A response you Save Response To is also available to JavaScript steps as window.env.<name> — holding the raw response text. This lets you parse a payload, pull out the value you actually need, and save that for later steps. It’s the standard way to extract something buried in a JSON response — an email’s id, a token, or an item from a list. The pattern is three steps: 1. API Call — fetch and save the payload
Make an API Call
  Method: GET
  URL: https://api.example.com/inbox
  Expect Status: 200
  Save Response To: inboxData
2. JavaScript — parse it, operate on it, and return the value Read window.env.inboxData, run your logic, and return the result. Use save: to store the returned value under a name: save:emailMsgId
const inbox = JSON.parse(window.env.inboxData);
const m = (inbox.messages || [])
    .filter(x => (x.subject || '').toLowerCase().includes('account activation'))
    .sort((a, b) => b.time - a.time)[0];
if (!m) throw new Error('No matching email');
return m.id;
Return value (stored as emailMsgId):
"jzkrokxcnttvn16-1781018899-09738591515"
3. Use it downstream — reference {{emailMsgId}} in any later step (a UI step, or another API Call):
Make an API Call
  Method: GET
  URL: https://api.example.com/messages/{{emailMsgId}}
  Expect Status: 200
window.env.<name> is the raw response text, so JSON.parse() it before reading fields. Throwing inside the script (throw new Error(...)) fails the step — handy as an assertion when the expected data isn’t present.

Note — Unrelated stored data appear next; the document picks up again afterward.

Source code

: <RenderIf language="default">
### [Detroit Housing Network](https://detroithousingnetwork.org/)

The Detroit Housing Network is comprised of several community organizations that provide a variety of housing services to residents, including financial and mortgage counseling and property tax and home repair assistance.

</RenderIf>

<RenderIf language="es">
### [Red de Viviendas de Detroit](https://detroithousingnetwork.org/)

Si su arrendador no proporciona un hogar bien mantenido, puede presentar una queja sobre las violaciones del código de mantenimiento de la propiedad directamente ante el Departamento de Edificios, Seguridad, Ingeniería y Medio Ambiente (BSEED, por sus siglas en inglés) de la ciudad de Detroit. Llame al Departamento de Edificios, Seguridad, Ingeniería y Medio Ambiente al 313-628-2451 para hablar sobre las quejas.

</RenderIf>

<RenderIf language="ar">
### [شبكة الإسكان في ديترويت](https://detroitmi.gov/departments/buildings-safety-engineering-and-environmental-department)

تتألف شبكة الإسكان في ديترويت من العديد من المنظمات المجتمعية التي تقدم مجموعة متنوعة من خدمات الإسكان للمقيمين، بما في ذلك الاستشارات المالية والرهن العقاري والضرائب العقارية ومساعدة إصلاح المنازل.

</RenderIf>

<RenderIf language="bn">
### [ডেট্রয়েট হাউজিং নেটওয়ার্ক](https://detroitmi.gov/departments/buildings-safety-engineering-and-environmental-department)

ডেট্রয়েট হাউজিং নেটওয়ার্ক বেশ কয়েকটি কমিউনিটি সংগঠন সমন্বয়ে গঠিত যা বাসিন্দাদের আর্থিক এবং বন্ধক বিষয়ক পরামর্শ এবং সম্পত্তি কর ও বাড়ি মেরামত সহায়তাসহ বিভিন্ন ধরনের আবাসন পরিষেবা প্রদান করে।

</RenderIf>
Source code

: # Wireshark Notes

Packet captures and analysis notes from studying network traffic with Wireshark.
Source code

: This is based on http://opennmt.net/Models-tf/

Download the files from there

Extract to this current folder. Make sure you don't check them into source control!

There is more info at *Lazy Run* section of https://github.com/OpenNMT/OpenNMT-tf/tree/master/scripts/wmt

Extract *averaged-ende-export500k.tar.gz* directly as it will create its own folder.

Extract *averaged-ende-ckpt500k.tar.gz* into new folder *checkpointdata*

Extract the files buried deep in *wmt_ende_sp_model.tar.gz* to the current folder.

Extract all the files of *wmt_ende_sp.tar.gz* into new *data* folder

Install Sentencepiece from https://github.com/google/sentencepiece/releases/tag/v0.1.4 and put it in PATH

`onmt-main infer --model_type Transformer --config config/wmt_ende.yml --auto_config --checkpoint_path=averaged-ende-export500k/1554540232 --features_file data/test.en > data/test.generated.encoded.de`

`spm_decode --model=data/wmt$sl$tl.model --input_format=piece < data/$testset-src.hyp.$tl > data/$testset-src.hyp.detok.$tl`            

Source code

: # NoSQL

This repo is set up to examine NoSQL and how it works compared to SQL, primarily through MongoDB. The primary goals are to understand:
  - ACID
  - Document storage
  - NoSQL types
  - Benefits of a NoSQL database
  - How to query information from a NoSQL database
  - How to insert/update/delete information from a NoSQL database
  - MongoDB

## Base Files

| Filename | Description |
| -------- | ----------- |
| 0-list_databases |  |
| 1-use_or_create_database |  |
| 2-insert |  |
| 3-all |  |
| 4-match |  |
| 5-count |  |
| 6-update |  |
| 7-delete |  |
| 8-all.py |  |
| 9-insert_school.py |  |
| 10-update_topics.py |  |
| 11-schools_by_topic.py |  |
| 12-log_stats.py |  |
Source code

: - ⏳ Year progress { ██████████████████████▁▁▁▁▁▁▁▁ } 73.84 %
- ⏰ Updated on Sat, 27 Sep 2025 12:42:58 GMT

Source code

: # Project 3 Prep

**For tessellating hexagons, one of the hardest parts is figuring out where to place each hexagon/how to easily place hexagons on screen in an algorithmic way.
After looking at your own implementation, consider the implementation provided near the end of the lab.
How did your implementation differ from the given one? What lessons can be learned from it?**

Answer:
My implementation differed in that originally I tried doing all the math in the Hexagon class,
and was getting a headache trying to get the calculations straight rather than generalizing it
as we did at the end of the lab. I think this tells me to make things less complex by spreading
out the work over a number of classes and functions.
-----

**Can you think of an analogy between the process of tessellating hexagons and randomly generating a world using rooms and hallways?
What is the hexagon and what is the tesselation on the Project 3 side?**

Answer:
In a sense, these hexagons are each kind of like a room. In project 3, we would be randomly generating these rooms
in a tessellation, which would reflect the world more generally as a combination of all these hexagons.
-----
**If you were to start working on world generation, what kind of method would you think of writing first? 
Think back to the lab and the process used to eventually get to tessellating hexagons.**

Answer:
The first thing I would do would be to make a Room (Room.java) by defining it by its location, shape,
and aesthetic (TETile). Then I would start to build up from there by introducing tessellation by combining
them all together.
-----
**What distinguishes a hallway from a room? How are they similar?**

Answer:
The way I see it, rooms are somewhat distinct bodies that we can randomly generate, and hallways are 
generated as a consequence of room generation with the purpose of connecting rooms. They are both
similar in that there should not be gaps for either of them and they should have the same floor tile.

If you only need a simple field — not custom logic — you can skip JavaScript and read it directly with a dotted template, e.g. {{inboxData.messages.0.id}}. Reach for a JavaScript step when you need filtering, sorting, or conditional logic (like picking the newest “account activation” email above).

Notes

Only GET and POST are supported.
Set Expect Status to assert the backend behaved correctly — e.g. 200 for a successful login, or 401 when you’re deliberately testing a rejected request. A response outside the expected set fails the step.
Large responses are truncated when saved, so reference the specific field you need (e.g. {{loginResponse.token}}) rather than relying on the full body downstream.